015_ 3sum.py

#!/usr/bin/env python
#coding:utf-8
#@author: rye
#@time: 2019/1/26 20:55

# 参考资料：https://github.com/ryeLearnMore/awesome-algorithm/blob/master/docs/Leetcode_Solutions/Python/015._3sum.md
# 我的代码，超时。时间复杂度O(n^3)
class Solution:
    def threeSum(self, nums):
        """
        :type nums: List[int]
        :rtype: List[List[int]]
        """
        resultLis = []
        sNums = sorted(nums)
        lNums = []
        rNums = []

        # while sNums != []:
        #     # for i, j in zip(range(len(sNums), 0, -1), range(3)):
        #     #     print(i, j)
        #     for i in range(len(sNums)):
        #         j = len(sNums) - i - 1
        #         if abs(sNums[i]) > abs(sNums[j]):
        #             while sNums[j] >= 0:

        if len(sNums) >= 3:
            if list(set(sNums)) == [0]: #防止出现多个[0,0,0,0]
                return [[0, 0, 0]]

            for i in sNums:
                if i < 0:
                    lNums.append(i)
                else:
                    rNums.append(i)

            if (lNums == [] and rNums != [0, 0, 0]) or rNums == []:
                return []

            for k in range(len(rNums)):
                for i in range(len(lNums)):
                    for j in range(i + 1, len(lNums)):
                        if lNums[i] + lNums[j] + rNums[k] == 0:
                            resultLis.append([lNums[i], lNums[j], rNums[k]])
                            break
            if len(rNums) >= 3 and rNums[0] == rNums[1] == rNums[2] == 0:
                resultLis.append([0, 0, 0])

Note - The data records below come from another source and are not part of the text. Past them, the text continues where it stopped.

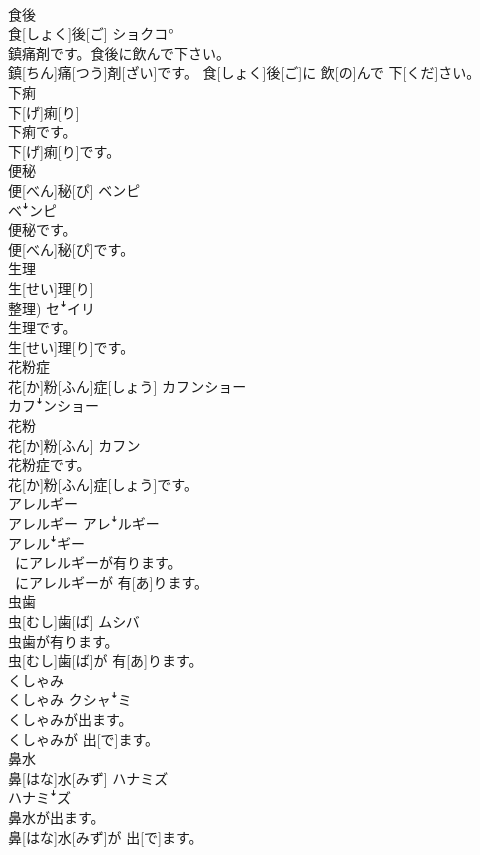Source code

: \documentclass[8pt]{extreport}
\begin{document}
\begin{CJK}{UTF8}{min}
\\	食後	
\\	食[しょく]後[ご]	ショクコ°
\\	鎮痛剤です。食後に飲んで下さい。	
\\	鎮[ちん]痛[つう]剤[ざい]です。 食[しょく]後[ご]に 飲[の]んで 下[くだ]さい。
\\	下痢	
\\	下[げ]痢[り]
\\	下痢です。	
\\	下[げ]痢[り]です。
\\	便秘	
\\	便[べん]秘[ぴ]	ベンピ 
\\	ベꜜンピ
\\	便秘です。	
\\	便[べん]秘[ぴ]です。
\\	生理	
\\	生[せい]理[り] 
\\	整理)	セꜜイリ
\\	生理です。	
\\	生[せい]理[り]です。
\\	花粉症	
\\	花[か]粉[ふん]症[しょう]	カフンショー 
\\	カフꜜンショー
\\	花粉	
\\	花[か]粉[ふん]	カフン
\\	花粉症です。	
\\	花[か]粉[ふん]症[しょう]です。
\\	アレルギー	
\\	アレルギー	アレꜜルギー 
\\	アレルꜜギー
\\	~にアレルギーが有ります。	
\\	~にアレルギーが 有[あ]ります。
\\	虫歯	
\\	虫[むし]歯[ば]	ムシバ
\\	虫歯が有ります。	
\\	虫[むし]歯[ば]が 有[あ]ります。
\\	くしゃみ	
\\	くしゃみ	クシャꜜミ
\\	くしゃみが出ます。	
\\	くしゃみが 出[で]ます。
\\	鼻水	
\\	鼻[はな]水[みず]	ハナミズ 
\\	ハナミꜜズ
\\	鼻水が出ます。	
\\	鼻[はな]水[みず]が 出[で]ます。

\end{CJK}
\end{document}
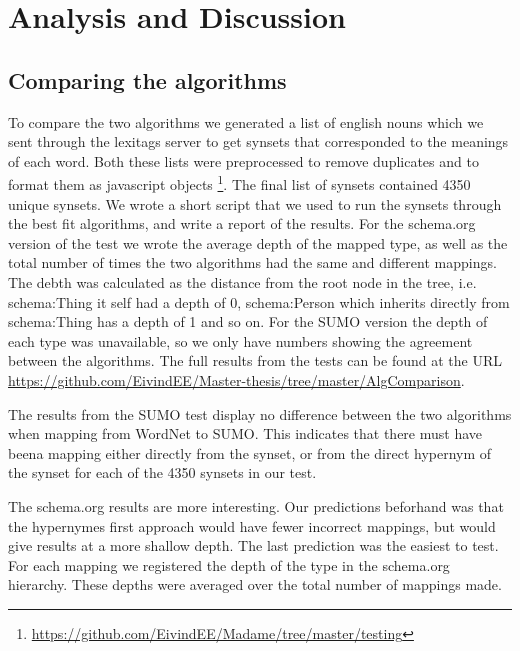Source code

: 
\chapter{Analysis and Discussion} %

\label{AnalysisAndDiscussion}


\section{Comparing the algorithms}
\label{ComparingAlgorithms}
To compare the two algorithms we generated a list of english nouns
which we sent through the lexitags server to get synsets that corresponded to the meanings of each word.
Both these lists were preprocessed to remove duplicates and to format them as javascript objects
\footnote{\url{https://github.com/EivindEE/Madame/tree/master/testing}}.
The final list of synsets contained 4350 unique synsets.
We wrote a short script that we used to run the synsets through the best fit algorithms,
and write a report of the results.
For the schema.org version of the test we wrote the average depth of the mapped type,
as well as the total number of times the two algorithms had the same and different mappings.
The debth was calculated as the distance from the root node in the tree,
i.e. schema:Thing it self had a depth of 0,
schema:Person which inherits directly from schema:Thing has a depth of 1 and so on.
For the SUMO version the depth of each type was unavailable,
so we only have numbers showing the agreement between the algorithms.
The full results from the tests can be found at the URL \url{https://github.com/EivindEE/Master-thesis/tree/master/AlgComparison}.

The results from the SUMO test display no difference between the two algorithms when mapping from WordNet to SUMO.
This indicates that there must have beena mapping either directly from the synset,
or from the direct hypernym of the synset for each of the 4350 synsets in our test.

The schema.org results are more interesting.
Our predictions beforhand was that the hypernymes first approach would have fewer incorrect mappings,
but would give results at a more shallow depth.
The last prediction was the easiest to test.
For each mapping we registered the depth of the type in the schema.org hierarchy.
These depths were averaged over the total number of mappings made.

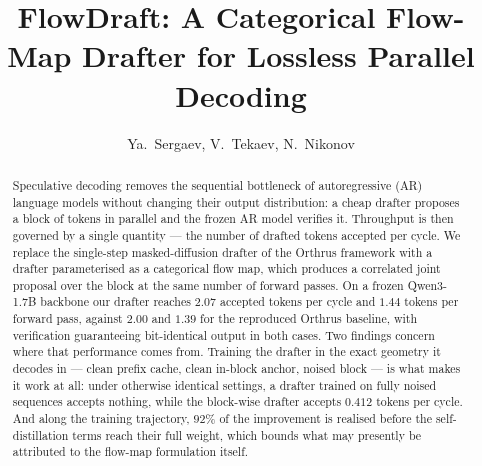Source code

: \documentclass{zapiski}
\date{}
\newcommand{\cm}[1]{\textcolor{red}{#1}}
\begin{document}
\title[FlowDraft]{FlowDraft: A Categorical Flow-Map Drafter for Lossless Parallel Decoding}

\author[Sergaev et al.]{Ya.~Sergaev, V.~Tekaev, N.~Nikonov}
\address[Ya.~Sergaev]{\cm{affiliation}}
\email{\cm{email}}


\begin{abstract}
Speculative decoding removes the sequential bottleneck of autoregressive (AR)
language models without changing their output distribution: a cheap drafter
proposes a block of tokens in parallel and the frozen AR model verifies it.
Throughput is then governed by a single quantity --- the number of drafted
tokens accepted per cycle. We replace the single-step masked-diffusion drafter
of the Orthrus framework with a drafter parameterised as a categorical flow
map, which produces a correlated joint proposal over the block at the same
number of forward passes. On a frozen Qwen3-1.7B backbone our drafter reaches
$2.07$ accepted tokens per cycle and $1.44$ tokens per forward pass, against
$2.00$ and $1.39$ for the reproduced Orthrus baseline, with verification
guaranteeing bit-identical output in both cases. Two findings concern where
that performance comes from. Training the drafter in the exact geometry it
decodes in --- clean prefix cache, clean in-block anchor, noised block --- is
what makes it work at all: under otherwise identical settings, a drafter
trained on fully noised sequences accepts nothing, while the block-wise
drafter accepts $0.412$ tokens per cycle. And along the training trajectory,
$92\%$ of the improvement is realised before the self-distillation terms reach
their full weight, which bounds what may presently be attributed to the
flow-map formulation itself.
\end{abstract}


\maketitle

\end{document}

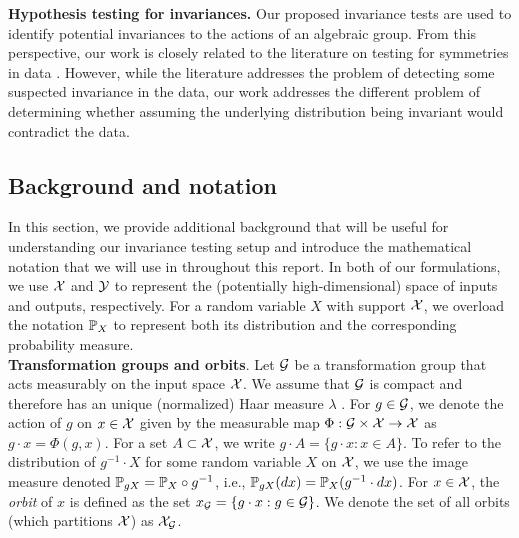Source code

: \textbf{Hypothesis testing for invariances.}
Our proposed invariance tests are used to identify potential invariances to the actions of an algebraic group. From this perspective, our work is closely related to the literature on testing for symmetries in data \parencite{Henze:2003,NgatchouWandji:2009,Partlett:2015}. However, while the literature addresses the problem of detecting some suspected invariance in the data, our work addresses the different problem of determining whether assuming the underlying distribution being invariant would contradict the data.

\subsection{Background and notation} \label{sec:background}

In this section, we provide additional background that will be useful for understanding our invariance testing setup and introduce the mathematical notation that we will use in throughout this report. In both of our formulations, we use $\calX$ and $\calY$ to represent the (potentially high-dimensional) space of inputs and outputs, respectively. For a random variable $X$ with support $\calX$, we overload the notation $\P_X$ to represent both its distribution and the corresponding probability measure.
\\

\textbf{Transformation groups and orbits}. Let $\calG$ be a transformation group that acts measurably on the input space $\calX$. We assume that $\calG$ is compact and therefore has an unique (normalized) Haar measure $\lambda$ \parencite[Theorem~2.10]{Folland:2016}. For $g\in\calG$, we denote the action of $g$ on $x\in\calX$ given by the measurable map $\Phi:\calG\times\calX\rightarrow\calX$ as $g\cdot x = \Phi(g,x)$. For a set $A\subset\calX$, we write $g\cdot A=\{g\cdot x: x\in A\}$. To refer to the distribution of $g^{-1}\cdot X$ for some random variable $X$ on $\calX$, we use the image measure denoted $\P_{gX}=\P_X\circ g^{-1}$, i.e., $\P_{gX}(dx)=\P_X(g^{-1}\cdot dx)$. For $x\in\calX$, the \textit{orbit} of $x$ is defined as the set $x_\calG=\{g\cdot x:g\in\calG\}$. We denote the set of all orbits (which partitions $\calX$) as $\calX_\calG$.
\\

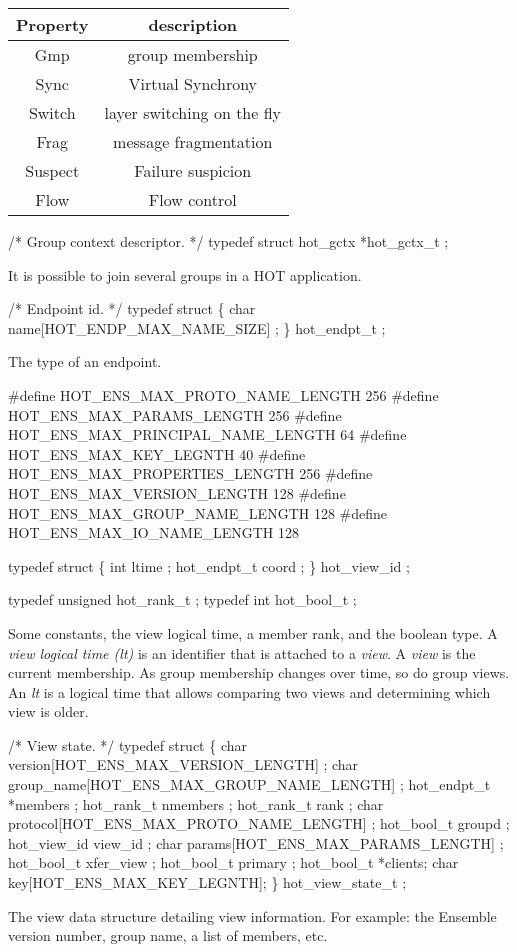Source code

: \begin{tabular}{|c|c|} \hline
Property & description \\ \hline
Gmp & group membership \\
Sync & Virtual Synchrony \\
Switch & layer switching on the fly \\
Frag & message fragmentation  \\
Suspect & Failure suspicion \\ 
Flow & Flow control \\ \hline
\end{tabular}

\begin{codebox}
/* Group context descriptor.
 */
typedef struct hot_gctx *hot_gctx_t ;
\end{codebox}
It is possible to join several groups in a HOT application.

\begin{codebox}
/* Endpoint id.
 */
typedef struct \{ 
  char name[HOT_ENDP_MAX_NAME_SIZE] ; 
\} hot_endpt_t ;
\end{codebox}
The type of an endpoint.

\begin{codebox}
#define HOT_ENS_MAX_PROTO_NAME_LENGTH 256
#define HOT_ENS_MAX_PARAMS_LENGTH 256
#define HOT_ENS_MAX_PRINCIPAL_NAME_LENGTH 64
#define HOT_ENS_MAX_KEY_LEGNTH     40
#define HOT_ENS_MAX_PROPERTIES_LENGTH 256
#define HOT_ENS_MAX_VERSION_LENGTH 128
#define HOT_ENS_MAX_GROUP_NAME_LENGTH 128
#define HOT_ENS_MAX_IO_NAME_LENGTH 128

typedef struct \{
  int ltime ;
  hot_endpt_t coord ;
\} hot_view_id ;

typedef unsigned hot_rank_t ;
typedef int hot_bool_t ;
\end{codebox}
Some constants, the view logical time, a member rank, and the boolean
type. A {\it view logical time (lt)} is an identifier that is attached to a
{\it view}. A {\it view} is the current membership. As group
membership changes over time, so do group views. An {\it lt} is a logical
time that allows comparing two views and determining which view is
older. 


\begin{codebox}
/* View state.
 */
typedef struct \{
  char version[HOT_ENS_MAX_VERSION_LENGTH] ;
  char group_name[HOT_ENS_MAX_GROUP_NAME_LENGTH] ;
  hot_endpt_t *members ;
  hot_rank_t nmembers ;
  hot_rank_t rank ;
  char protocol[HOT_ENS_MAX_PROTO_NAME_LENGTH] ;
  hot_bool_t groupd ;
  hot_view_id view_id ;
  char params[HOT_ENS_MAX_PARAMS_LENGTH] ;
  hot_bool_t xfer_view ;
  hot_bool_t primary ;
  hot_bool_t *clients;
  char key[HOT_ENS_MAX_KEY_LEGNTH];
\} hot_view_state_t ;
\end{codebox}
The view data structure detailing view information. For example: the
Ensemble version number, group name, a list of members, etc. 


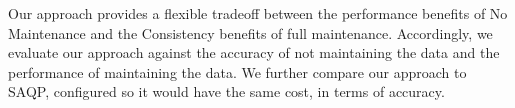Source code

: \vspace{1em}

Our approach provides a flexible tradeoff between the performance benefits of No Maintenance and the Consistency benefits of full maintenance. Accordingly, we evaluate our approach against the accuracy of not maintaining the data and the performance of maintaining the data.
We further compare our approach to SAQP, configured so it would have the same cost, in terms of accuracy.
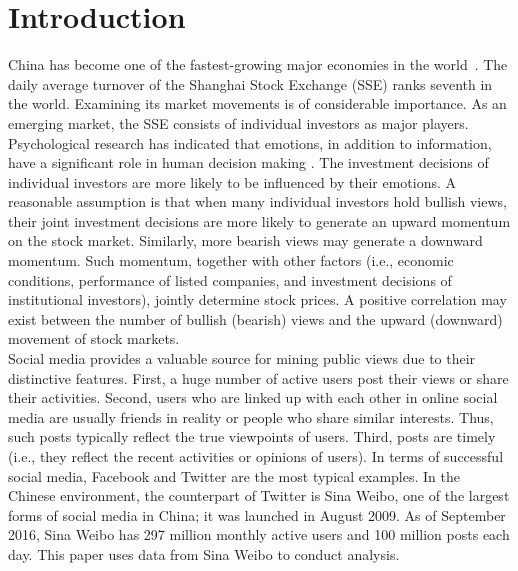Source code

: \documentclass[review,3p,times,12pt,number]{elsarticle}
\begin{document}
\section{Introduction}
China has become one of the fastest-growing major economies in the world~\cite{bruche2011new}. The daily average turnover of the Shanghai Stock Exchange (SSE) ranks seventh in the world. Examining its market movements is of considerable importance. As an emerging market, the SSE consists of individual investors as major players. Psychological research has indicated that emotions, in addition to information, have a significant role in human decision making \cite{Dolan2002}. The investment decisions of individual investors are more likely to be influenced by their emotions. A reasonable assumption is that when many individual investors hold bullish views, their joint investment decisions are more likely to generate an upward momentum on the stock market. Similarly, more bearish views may generate a downward momentum. Such momentum, together with other factors (i.e., economic conditions, performance of listed companies, and investment decisions of institutional investors), jointly determine stock prices. A positive correlation may exist between the number of bullish (bearish) views and the upward (downward) movement of stock markets.\\
\indent
Social media provides a valuable source for mining public views due to their distinctive features. First, a huge number of active users post their views or share their activities. Second, users who are linked up with each other in online social media are usually friends in reality or people who share similar interests. Thus, such posts typically reflect the true viewpoints of users. Third, posts are timely (i.e., they reflect the recent activities or opinions of users). In terms of successful social media, Facebook and Twitter are the most typical examples. In the Chinese environment, the counterpart of Twitter is Sina Weibo, one of the largest forms of social media in China; it was launched in August 2009. As of September 2016, Sina Weibo has 297 million monthly active users and 100 million posts each day. This paper uses data from Sina Weibo to conduct analysis.\\
\indent
\end{document}
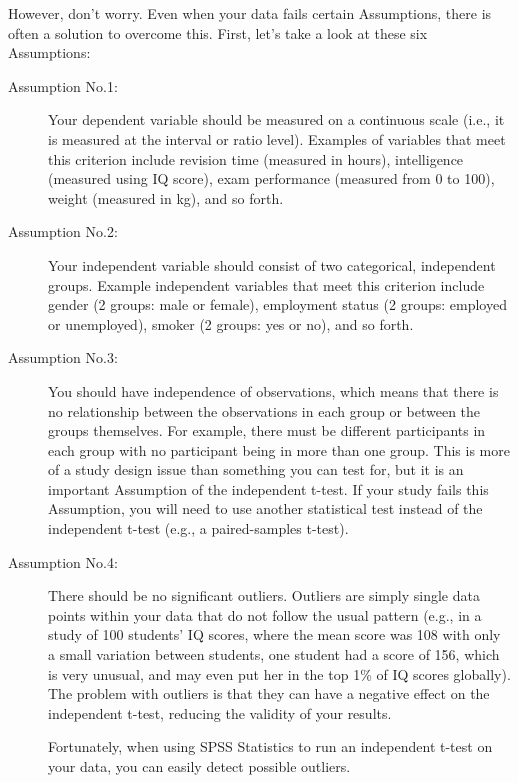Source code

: \documentclass[]{article}
\begin{document}
However, don't worry. Even when your data fails certain Assumptions, there is often a solution to overcome this. First, let's take a look at these six Assumptions:
\begin{description}
	\item[Assumption No.1:] Your dependent variable should be measured on a continuous scale (i.e., it is measured at the interval or ratio level). Examples of variables that meet this criterion include revision time (measured in hours), intelligence (measured using IQ score), exam performance (measured from 0 to 100), weight (measured in kg), and so forth.
	\item[Assumption No.2:] Your independent variable should consist of two categorical, independent groups. Example independent variables that meet this criterion include gender (2 groups: male or female), employment status (2 groups: employed or unemployed), smoker (2 groups: yes or no), and so forth.
	\item[Assumption No.3:] You should have independence of observations, which means that there is no relationship between the observations in each group or between the groups themselves. For example, there must be different participants in each group with no participant being in more than one group. This is more of a study design issue than something you can test for, but it is an important Assumption of the independent t-test. If your study fails this Assumption, you will need to use another statistical test instead of the independent t-test (e.g., a paired-samples t-test). 
	
	\item[Assumption No.4:] There should be no significant outliers. 
	Outliers are simply single data points within your data that do not follow the usual pattern (e.g., in a study of 100 students' IQ scores, where the mean score was 108 with only a small variation between students, one student had a score of 156, which is very unusual, and may even put her in the top 1\% of IQ scores globally). The problem with outliers is that they can have a negative effect on the independent t-test, reducing the validity of your results. 
	
	Fortunately, when using SPSS Statistics to run an independent t-test on your data, you can easily detect possible outliers. 
	

\end{description}
\end{document}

            for k in range(len(lNums)):
                for i in range(len(rNums)):
                    for j in range(i + 1, len(rNums)):
                        if rNums[i] + rNums[j] + lNums[k] == 0:
                            resultLis.append([rNums[i], rNums[j], lNums[k]])
                            break

            resultList = []                          #创建一个新列表
            for i in resultLis:                    #循环list里的每一个元素
                if i not in resultList:            #判断元素是否存在新列表中，不存在则添加，存在则跳过，以此去重
                    resultList.append(i)
            return resultList
        else:
            return []

# 大佬的代码，跟我当初的构想类似，借助快排思想，但当时总是考虑这个方法会漏掉一些情况
class Solution1:
    def threeSum(self, nums):
        """
        :type nums: List[int]
        :rtype: List[List[int]]
        """
        nums.sort()
        res = []

        for i in range(len(nums)):
            if i == 0 or nums[i] > nums[i - 1]:
                l = i + 1
                r = len(nums) - 1
                while l < r:
                    s = nums[i] + nums[l] + nums[r]
                    if s == 0:
                        res.append([nums[i], nums[l], nums[r]])
                        l += 1
                        r -= 1
                        while l < r and nums[l] == nums[l - 1]:
                            l += 1
                        while r > l and nums[r] == nums[r + 1]:
                            r -= 1
                    elif s > 0:
                        r -= 1
                    else:
                        l += 1
        return res

if __name__ == '__main__':
    nums = [-1, 0, 1, 2, -1, -4]
    nums1 = [0, 0, 0]
    nums2 = [0]
    nums3 = [-1,0,1,0]
    nums4 = [-4,-2,-2,-2,0,1,2,2,2,3,3,4,4,6,6]
    nums5 = [-4,-2,1,-5,-4,-4,4,-2,0,4,0,-2,3,1,-5,0]
    print(Solution1().threeSum(nums2))